# WHAT YOU SHOULD DO
Which lines in the records below contain the word "then"? Report each of them.

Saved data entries
BEGIN
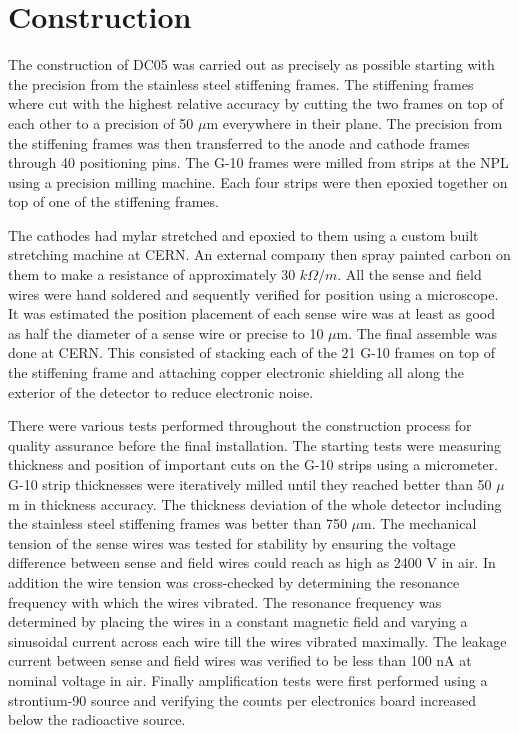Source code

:\section{Construction}
The construction of DC05 was carried out as precisely as possible starting with
the precision from the stainless steel stiffening frames.  The stiffening frames
where cut with the highest relative accuracy by cutting the two frames on top of
each other to a precision of 50 $\mu$m everywhere in their plane.  The precision
from the stiffening frames was then transferred to the anode and cathode frames
through 40 positioning pins.  The G-10 frames were milled from strips at the NPL
using a precision milling machine.  Each four strips were then epoxied together
on top of one of the stiffening frames.  \par The cathodes had mylar stretched
and epoxied to them using a custom built stretching machine at CERN.  An
external company then spray painted carbon on them to make a resistance of
approximately 30 $k\Omega /m$.  All the sense and field wires were hand soldered
and sequently verified for position using a microscope.  It was estimated the
position placement of each sense wire was at least as good as half the diameter
of a sense wire or precise to 10 $\mu$m.  The final assemble was done at CERN.
This consisted of stacking each of the 21 G-10 frames on top of the stiffening
frame and attaching copper electronic shielding all along the exterior of the
detector to reduce electronic noise. \par There were various tests performed
throughout the construction process for quality assurance before the final
installation.  The starting tests were measuring thickness and position of
important cuts on the G-10 strips using a micrometer.  G-10 strip thicknesses
were iteratively milled until they reached better than 50 $\mu$m in thickness
accuracy.  The thickness deviation of the whole detector including the stainless
steel stiffening frames was better than 750 $\mu$m.  The mechanical tension of
the sense wires was tested for stability by ensuring the voltage difference
between sense and field wires could reach as high as 2400 V in air.  In addition
the wire tension was cross-checked by determining the resonance frequency with
which the wires vibrated.  The resonance frequency was determined by placing the
wires in a constant magnetic field and varying a sinusoidal current across each
wire till the wires vibrated maximally.  The leakage current between sense and
field wires was verified to be less than 100 nA at nominal voltage in air.
Finally amplification tests were first performed using a strontium-90 source and
verifying the counts per electronics board increased below the radioactive
source.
END
# OUTPUT OF THE TASK
from the stiffening frames was then transferred to the anode and cathode frames
using a precision milling machine.  Each four strips were then epoxied together
external company then spray painted carbon on them to make a resistance of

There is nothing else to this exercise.